Bonuses Given to Bank of America Employees for Home Foreclosures

Bank of America employees were told to disappear records, falsify documents and blatantly lie to its’ customers

Julie Wilson
Infowars.com
July 10, 2013


Homeowners have filed a multi-state class action lawsuit against Bank of America (BOA) for scamming them into foreclosure.

Last week, six former BOA employees revealed in a sworn statement to a federal court in Massachusetts that they were given financial incentives for deliberately foreclosing on peoples’
homes.



According to Salon, BOA employees in the mortgage servicing unit “systematically lied to homeowners, fraudulently denied loan modifications, and paid staff bonuses” for foreclosing on peoples’ homes.

On June 1, 2012 Obama expanded the Home Affordable Modification Program (HAMP) to help struggling homeowners.

HAMP was supposed to lower homeowners’ monthly payments so that they could afford their payments and sustain their home for the long-term. Instead of providing homeowners with the modifications to their loans, former employees say BOA used it as a tool, attempting to squeeze out as much money as possible from the struggling borrowers before eventually foreclosing on them.

Under the program’s guidelines, borrowers were supposed make “three trial payments before the loan modification became permanent.” Instead, the borrowers were left making trial payments for up to one year and were then rejected for “permanent modification.” Homeowners were left owing the difference between the trial modification and the original payment.

The BOA employees were told to lie to customers telling them their files were incomplete or missing, when they weren’t. Or, customers were told their file was “under review,” but would then be thrown out for being more than 30 days old.

Former case management supervisor William Wilson said, “I personally reviewed hundreds of files in which the computer system showed the homeowner had fulfilled a Trial Period Plan and was entitled to a permanent loan modification, but was nevertheless declined for permanent modification.”

Some employees even went as far as falsifying electronic records and also blatantly removed documents from the homeowners’ files to make it look like the borrower had failed to submit the required information.

Simone Gordon, a former BOA employee, said managers created quotas for lower-level employees, and a bonus system for reaching those quotas.

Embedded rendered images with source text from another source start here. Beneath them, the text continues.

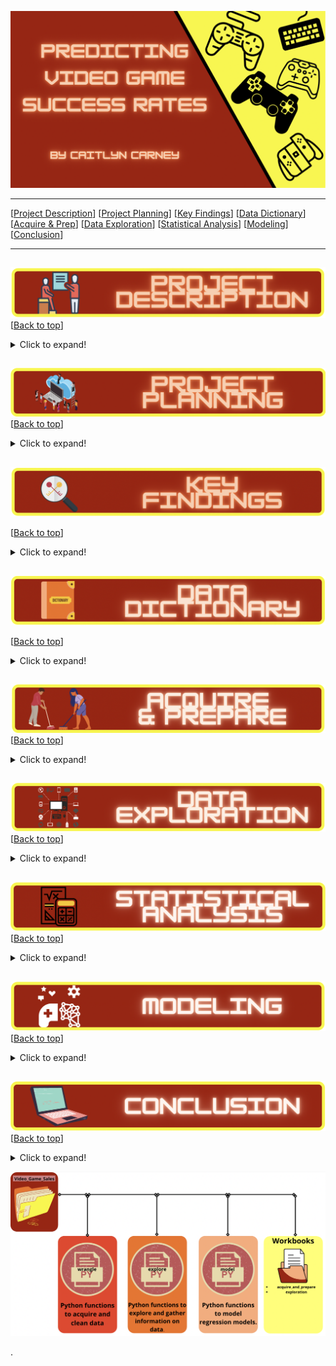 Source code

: <a name="top"></a>
![Video Games](https://github.com/CaitlynCarney/Video_Game_Sales/blob/master/Workbooks/photos/custom_header.png?raw=true)

***
[[Project Description](#project_description)]
[[Project Planning](#planning)]
[[Key Findings](#findings)]
[[Data Dictionary](#dictionary)]
[[Acquire & Prep](#acquire_and_prep)]
[[Data Exploration](#explore)]
[[Statistical Analysis](#stats)]
[[Modeling](#model)]
[[Conclusion](#conclusion)]
___


## <a name="project_description"></a>
![desc](https://github.com/CaitlynCarney/Video_Game_Sales/blob/master/Workbooks/photos/project_desc.png?raw=true)
[[Back to top](#top)]

<details>
  <summary>Click to expand!</summary>

### Description
- There are many things that may influence how much a game might sell. And throughout the years there have been many kinds of games on many different platforms that have been released. But what is driving game sales through the years? What determines a games success level? That is what I aim to find out here.

### Goals
- Determine drivers a game success level.
- Create a prediction model to predict the level of success with as much accuracy as possible.

### Where did you get the data?
- Acquire the data from [kaggle data set](https://www.kaggle.com/gregorut/videogamesales?select=vgsales.csv)
    - Generated by a scrape of vgchartz.com.
        - The script to scrape the data is available at GregorUT/vgchartzScrape.
        - It is based on BeautifulSoup using Python.
    - There are 16,598 records. 2 records were dropped due to incomplete information.

Project Name: Video Game Success Prediction

I used a data set of video game sales which have sold 100 thousand copies or more. To discover if there is a way to predict the success level that a game may have, I explored and statistically tested what features influenced a the level of succes and found that genre, platform, and year were the 3 main drivers. I then created a ridge classifier model to predict a games succes based on these 3 drivers.
    

</details>
    
    
## <a name="planning"></a>
![plan](https://github.com/CaitlynCarney/Video_Game_Sales/blob/master/Workbooks/photos/project_planning.png?raw=true)
[[Back to top](#top)]

<details>
  <summary>Click to expand!</summary>

### Projet Outline:
    
- Acquisiton of data
- Prepare and clean data with python - Jupyter Labs
    - Drop
    - Rename
    - Create
    - Dummies
    - Etc.
- Explore data:
    - What are the features?
    - Null values:
        - Are the fixable or should they just be deleted.
    - Categorical or continuous values.
    - Make graphs that show:
        - At least 2.
- Run statistical analysis:
    - At least 2.
- Modeling:
    - Make multiple models.
    - Pick best model.
    - Test Data.
    - Conclude results.
        
### Hypothesis
- The year the game came out in affects the success rates. There may have been economic crashes one year causing less game to be sold, there may have been an increase of games sold in 1980 than there was in 1990 because video games were new and magic, etc.
- Game sales are effected by the platform it is being sold on. For example Game A may have more sales because it is being sold on a Playstation platfrom, but game B didn't sell as high because it was being sold on Sega.
- Lastly the games primary genre effects game sales because some genres are more popular than others.

### Target variable
- `level_of_success`
    - This was a created feature where the `Global_Sales` feature was binned together.
        - Moderate Success:
            - Only sold 100,000 copies.
        - Fairly Successful:
            - Sold between 100,000 and 500,000.
        - Very Successful:
            - Sold between 500,000 and 900,000.
        - Extremely Successful:
            - Sold over a million copies.

</details>

    
## <a name="findings"></a>
![find](https://github.com/CaitlynCarney/Video_Game_Sales/blob/master/Workbooks/photos/key_findings.png?raw=true)

[[Back to top](#top)]

<details>
  <summary>Click to expand!</summary>

### Explore:
- I learned:
    - Strongest correlations to sales are:
        - Year of realease with a correlation of -0.08
        - Nintendo Platform with a correlation of -0.07
    - Approximatly 72% of all extremely successful games were made between 1985 and 1990.
    - Moderatly Successful games were at an all time lowbetween 1980 and 1985
        - The amount of moderatly successful games grow more and more through the years.
    - The years between 1980 to 1985 made up 42% of all fairly successful games and 21% of all very successful games.
    - 3,549 games were made between 2005 and 2010
        - With 39.7% being of Moderate Success
        - 38.8% being Fairly succcessful
    - 72% of all the games made in 1985 were extremely successful
    - About 15.8% of Moderate Success comes from Nintendo games.
    - Playstation's has a fairly goo distribution of success.
        - Their moderate succes makes up abotu 39% of all moderatly successful games.
        - Their Fairly successful games make up about 40% of all fairly successful games.
        - Very success makes up for about 33% of all of the very successful games.
        - Finaly their extremely successful games make up for about 32% of all extremely successful games.
    - Xbox tends to put out more Very Successful games thatn any other sucess rate.
        - Makes up for about 2% of all Very Successful games
            - This is not very much compared to the others but is their highest output in success level.
    - Computer Platforms have a pretty steady amount of copies sold in all amounts.
        - Their moderate succes makes up abotu 32% of all moderate successful games
        - Their Fairly successful games make up about 34% of all fairly successful games.
        - Very success makes up for about 42% of all very successful games.
        - Extremely successful games make up for about 43% of all extremely successful games
    - Nintendo puts out more games of moderate success
    - Playstation pits out an even amount of moderate and fairly successful games
    - Xbox games usually range between fairly successful and very successful
    - Computer games are pretty even distributed accross all 4 success levels
    - Sega games tend to be of Moderate or Fair success
    - All other game platforms are usually of moderate success or fairly successfu
    - Action Adventure Games have the highest percentage of game success across all success levels
        - Ranging from ~24% to ~32%
    - Sport games and RPG's both tend to be on the low end of success percents, but both have a spike when selling over 1 million copies.
    - The Biggest sellers when it comes to genre are Action Adventure, Strategy, and Shooters.
    - There are far many Action Adventure games made than any other.
        - Total of 2,545 individual titles.
    - Strategy is the second highest with 2,304 games which is 19.27% of games.
    - The lowest produced game type that sold a minimum of 100 thousand copies is Sports with only 876 game titles.
    
    

### Stats
- Stat Test 1: 
    - Chi Square
        - Rejected the null hypothesis that : A games genre and its level of success are independent from each other.
            
- Stats test 2:
    - Chi Square
        - Failed to reject the null hypothesis that : A games publisher and its level of success are independent from each other.
    
- Stats test 3:
    - Chi Square
        - Rejected the null hypothesis that : A games release year and its level of success are independent from each other.
    
- Stats test 4:
    - Chi Square
        - Rejected the null hypothesis that : A games platform and its level of success are independent from each other.

### Modeling:
- Baseline:
    - 0.3938
- Models Made:
    - Logit 1, 2, and individuals for each feature.
        - Accuracy of Logit 1 Model on Train: 
             - 0.4266
    - KNN
        - Accuracy of KNN Model on Train: 
             - 0.4696
    - Decision Tree
        - Accuracy of Decision Tree Model on Train: 
             - 0.4339
    - Random Forest
        - Accuracy of Random Forest Classifier on Train: 
             - 0.4486
- Best Model:
    - Decision Tree Model
- Model testing:
    - Accuracy of Decision Tree Model on Validate: 
         - 0.4269
- Performance:
    - Accuracy of Decision Tree Model on Test: 
         - 0.4339

***

    
</details>

## <a name="dictionary"></a>
![dict](https://github.com/CaitlynCarney/Video_Game_Sales/blob/master/Workbooks/photos/data_dict.png?raw=true)

[[Back to top](#top)]

<details>
  <summary>Click to expand!</summary>

### Data Used
    
| Attribute | Definition | Data Type |
| ----- | ----- | ----- | 
| Action_Adventure  |  Action Adventure game or not | uint8 |        
| Computer  |  Computer platform or not | uint8 |    
| Extremely_Successful  |  If the game was extremely successful or not | uint8 | | Fairly_Successful  |  If the game was fairly successful or not | uint8 |    
| Genre  |  Genre of the game | object |      
| Global_Sales  |  Total worldwide sales. | float64 |     
| level_of_success  |  Levels of success based on Global Sales | category |   
| Misc  |  Miscellaneous game or not | uint8 |    
| Moderate_Success  | If the game had moderate success or not | uint8 |  
| Nintendo  |   Nintendo platform or not | uint8 |
| Other  |  Other platform or not | uint8 |   
| Platform  |   Platform of the games release (i.e. PC,PS4, etc.) | object |     
| Playstation  | Playstation platform or not | uint8 |       
| Publisher  |  Publisher of the game | object |      
| Role_Playing  |  RPG or not | uint8 |  
| Sega  |  Sega platform or not | uint8 |  
| Shooter  |  Shooter game or not | uint8 | 
| Simulation  |   Simulation game or not | uint8 | 
| Sports  | Sports game or not | uint8 |   
| Strategy  |  Strategy game or not | uint8 | 
| Very_Successful  |  If the game was very successful or not | uint8 |  
| Xbox  |Xbox platfrom or not | uint8 |        
| Year  | Year of the game's release | int64 |   
| years_binned  |  Year of the games realse binned in 5's | category |     
  
    
\*  Indicates the target feature in this Zillow data.

***
</details>

## <a name="acquire_and_prep"></a>
![acquire_prep](https://github.com/CaitlynCarney/Video_Game_Sales/blob/master/Workbooks/photos/acquire_prep.png?raw=true)
[[Back to top](#top)]

<details>
  <summary>Click to expand!</summary>

### Acquire Data:
- Acquire the data from [kaggle data set](https://www.kaggle.com/gregorut/videogamesales?select=vgsales.csv)
    
### Prepare Data
- To clean the data I had to:
    - Move column names from row 1 to the column names.
    - Drop the row with the column names.
    - Drop columns from `Year` column where variable is 'N/A'.
    - Changes Year and Sales to int/float
    - Drop columns that feed right into target variable.
    - Bin the year column
    - Make new feature `level_of_success` which is binned global sales.
        - This is the target.
    - Push together varaibles from platform and genre to minimize dummies.
    - Create dummies.
    - Concats dummys to df
- From here I :
    - Split the data into train, validate, and test
    - Split train, validate, and test into X and y

***

</details>



## <a name="explore"></a>
![dict](https://github.com/CaitlynCarney/Video_Game_Sales/blob/master/Workbooks/photos/data_explore.png?raw=true)
[[Back to top](#top)]

<details>
  <summary>Click to expand!</summary>
    
- wrangle.py 

### Findings:
- I learned:
    - Approximatly 72% of all extremely successful games were made between 1985 and 1990.
    - Moderatly Successful games were at an all time lowbetween 1980 and 1985
        - The amount of moderatly successful games grow more and more through the years.
    - The years between 1980 to 1985 made up 42% of all fairly successful games and 21% of all very successful games.
    - 3,549 games were made between 2005 and 2010
        - With 39.7% being of Moderate Success
        - 38.8% being Fairly succcessful
    - 72% of all the games made in 1985 were extremely successful
    - About 15.8% of Moderate Success comes from Nintendo games.
    - Playstation's has a fairly goo distribution of success.
        - Their moderate succes makes up abotu 39% of all moderatly successful games.
        - Their Fairly successful games make up about 40% of all fairly successful games.
        - Very success makes up for about 33% of all of the very successful games.
        - Finaly their extremely successful games make up for about 32% of all extremely successful games.
    - Xbox tends to put out more Very Successful games thatn any other sucess rate.
        - Makes up for about 2% of all Very Successful games
            - This is not very much compared to the others but is their highest output in success level.
    - Computer Platforms have a pretty steady amount of copies sold in all amounts.
        - Their moderate succes makes up abotu 32% of all moderate successful games
        - Their Fairly successful games make up about 34% of all fairly successful games.
        - Very success makes up for about 42% of all very successful games.
        - Extremely successful games make up for about 43% of all extremely successful games
    - Nintendo puts out more games of moderate success
    - Playstation pits out an even amount of moderate and fairly successful games
    - Xbox games usually range between fairly successful and very successful
    - Computer games are pretty even distributed accross all 4 success levels
    - Sega games tend to be of Moderate or Fair success
    - All other game platforms are usually of moderate success or fairly successfu
    - Action Adventure Games have the highest percentage of game success across all success levels
        - Ranging from ~24% to ~32%
    - Sport games and RPG's both tend to be on the low end of success percents, but both have a spike when selling over 1 million copies.
    - The Biggest sellers when it comes to genre are Action Adventure, Strategy, and Shooters.
    - There are far many Action Adventure games made than any other.
        - Total of 2,545 individual titles.
    - Strategy is the second highest with 2,304 games which is 19.27% of games.
    - The lowest produced game type that sold a minimum of 100 thousand copies is Sports with only 876 game titles.

***

</details>    

## <a name="stats"></a>
![stats](https://github.com/CaitlynCarney/Video_Game_Sales/blob/master/Workbooks/photos/stats.png?raw=true)
[[Back to top](#top)]
<details>
  <summary>Click to expand!</summary>


### Stats Test 1:
- What is the test?
    - Chi Sqare
- Why use this test?
    - Find if the 2 variables are dependent or not
- What is being compared?
    - Genre and Success Level

#### Hypothesis:
- The null hypothesis (H<sub>0</sub>) is...
    - "A games genre and its level of success are independent from each other"
- The alternate hypothesis (H<sub>1</sub>) is ...
    - "The genre of a game and its success are dependent on one another."


#### Confidence level and alpha value:
- I established a 95% confidence level
- alpha = 1 - confidence, therefore alpha is 0.05

#### Results:
- Reject the null
- move forward with Alternative Hypothesis 

- Summary:
    - F score of:
        - 0.023
    - P vlaue of:
        - 0.05

### Stats Test 2: 
- What is the test?
    - Chi Sqare
- Why use this test?
    - Find if the 2 variables are dependent or not
- What is being compared?
    - Publisher and Success Level

#### Hypothesis:
- The null hypothesis (H<sub>0</sub>) is...
    - "A games publisher and its level of success are independent from each other"
- The alternate hypothesis (H<sub>1</sub>) is ...
    - "The publisher of a game and its success are dependent on one another."


#### Confidence level and alpha value:
- I established a 95% confidence level
- alpha = 1 - confidence, therefore alpha is 0.05

#### Results:
- Fail to reject the null.
- Do not move forward with publisher.

- Summary:
    - F score of:
        - 1.0
    - P vlaue of:
        - 0.5

### Stats Test 3:
- What is the test?
    - Chi Sqare
- Why use this test?
    - Find if the 2 variables are dependent or not
- What is being compared?
    - Tears Binned and Success Level

#### Hypothesis:
- The null hypothesis (H<sub>0</sub>) is...
    - "A games release year and its level of success are independent from each other"
- The alternate hypothesis (H<sub>1</sub>) is ...
    - "The release year of a game and its success are dependent on one another."


#### Confidence level and alpha value:
- I established a 95% confidence level
- alpha = 1 - confidence, therefore alpha is 0.05

#### Results:
- Reject the null
- Move forward with Alternative Hypothesis 

- Summary:
    - F score of:
        - 6.712021410509012e-123
    - P vlaue of:
        - 0.05    
    
### Stats Test 4:
- What is the test?
    - Chi Sqare
- Why use this test?
    - Find if the 2 variables are dependent or not
- What is being compared?
    - Platform and Success Level

#### Hypothesis:
- The null hypothesis (H<sub>0</sub>) is...
    - "A games platform and its level of success are independent from each other"
- The alternate hypothesis (H<sub>1</sub>) is ...
    - "The platform of a game and its success are dependent on one another."


#### Confidence level and alpha value:
- I established a 95% confidence level
- alpha = 1 - confidence, therefore alpha is 0.05

#### Results:
- Reject the null
- Move forward with Alternative Hypothesis 

- Summary:
    - F score of:
        - 7.614105483906174e-144
    - P vlaue of:
        - 0.05        
***
​
    
</details>    

## <a name="model"></a>
![model](https://github.com/CaitlynCarney/Video_Game_Sales/blob/master/Workbooks/photos/model.png?raw=true)
[[Back to top](#top)]
<details>
  <summary>Click to expand!</summary>

Summary of modeling choices...

### Baseline
        
### Models and R<sup>2</sup> Values:
- Will run the following models:
    - Linear Regression
        - Logit 1
        - Logit 2
        - One for each individual feature.
    - KNN
    - Decision Tree
    - Random Forest
    - Ridge Classifier
- Other indicators of model performance
    - Baseline

### Baseline Accuracy  
- 0.394
    
### Logit 1 Model
Model Accuracy:  0.4266
    
### Logit 2 Model
Model Accuracy:  0.32

### Individual Logits'
Model Accuracy:  0.39 - 0.43
    
### KNN Model
Model Accuracy:  0.4696
    
### Decision Tree Model
Model Accuracy:  0.4339
    
### Random Forest Model
Model Accuracy:  0.4486
    
### Ridge Classifier
Model Accuracy: 0.4546
    

## Selecting the Best Model:

- Ridge Classifier
    - The Baseline Accuracy is: 0.3938
    - Accuracy of Ridge Classifier Model on Train: 0.4546
    - Accuracy of Ridge Classifier Model on Validate: 0.445
    - Accuracy of Ridge Classifier Model on Test: 0.4546

### Use Table below as a template for all Modeling results for easy comparison:

| Model | Accuracy with Train | Accuracy with Validate | Accuracy with Test|
| ---- | ----| ---- | ---- |
| Logit 1 |  0.4266  | 0.4271 | 0.4235 |
| Decision Tree |  0.4339  | 0.4269 | 0.4339 |
| KNN |  0.4696  | 0.4167 | 0.4133 |
| Random Forest |  0.4486  | 0.4412 | 0.432 |
| Ridge Cclassifier |  0.4546  | 0.445 | 0.4546 |

- Why did I choose this model?
    - I originally went with the KNN model because of its performance in the train data however it under performed compared to all other in the test data.
        - Form here I ran the others as well and fount that the Ridge Classifier model was the one that performed well in all 3 tests.

## Testing the Model

- Model Testing Results
     - 0.4546


***

</details>  

## <a name="conclusion"></a>
![conclusion](https://github.com/CaitlynCarney/Video_Game_Sales/blob/master/Workbooks/photos/conclusion.png?raw=true)
[[Back to top](#top)]
<details>
  <summary>Click to expand!</summary>

Initial Findings:
    
I found that there is a different distribution of games success levels based on the year they were released. With 1985 to 1990 putting out 72% of all extremely succesful games, 1980 to 1995 making up for 42% of all fairly successful games and 21% of all very successful games.
    
I also found that a games platform had diffrent amounts of success. Nintendo platform for example put out more modetatly successful games, making up for 15.8% of all of this success level. Playstation platforms tend to have higher numbers of titles across all leveles of success, as well as computer platforms. Xbox puts out more very successful game than any other of the success levels and finally Sega tends to be of moderate or fairly successful games.
    
Lastly I found that genres each have different amounts of success. Action adventure being the most through all levels (probably because it is the most made genre). Sports and RPG's tend to be on the lower end of the success rates.
    
The biggest sellers when it comes to genre are action adventure, strategy, and shooters. There are far more action adventure games made than any other, with a total of 2,545 individual titles which is 30.2% of all games. Strategy is the second highest with 2,304 games which is 19.27% of all games. The lowest produced game type that sold a minimum of 100 thousand copies is Sports with only 876 game titles.

In the end:
    
I found that genre, year, and platform have an effect on the level of success a game would have. Although, it is not perfect, it does give us insight to how much success a game may have.

With further time I would like to see about getting further data maybe including critic scores, developer, if the game is online or not, multiplayer or solo, and possibly the amount of time the game was in development.

I recommend utalizing the Ridge Classifier model to help give insight to a games possible level of success within the industry.


</details>  

![Folder Contents](https://github.com/CaitlynCarney/Video_Game_Sales/blob/master/Workbooks/photos/file_pathing.png?raw=true)


>>>>>>>>>>>>>>>
.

Employees “who placed ten or more accounts into foreclosure in a given month received a $500 bonus,” said Gordon.

BOA employees even received gift cards to places like Target and Bed Bath & Beyond for their “good work.”

Reportedly, employees who refused to lie to customers, didn’t meet the quotas, or questioned the bank’s ethics, were fired.

The U.S. Department of Treasury, the entity in charge of overseeing HAMP, failed to discipline a single bank for their blatant misconduct and refusal to follow the program’s guidelines.

Ex-employees listed specific names of top BOA executives that were involved in directly authorizing these fraudulent transactions.

“The delay and rejection programs were methodically carried out under the overall direction of Patrick Kerry, a Vice President who oversaw the entire eastern region’s loan modification process,” wrote William Wilson.

Other executives included John Berens, Patricia Feltch and Rebecca Mairone, who is now working for JP Morgan Chase, and happens to be under investigation for a separate financial fraud case.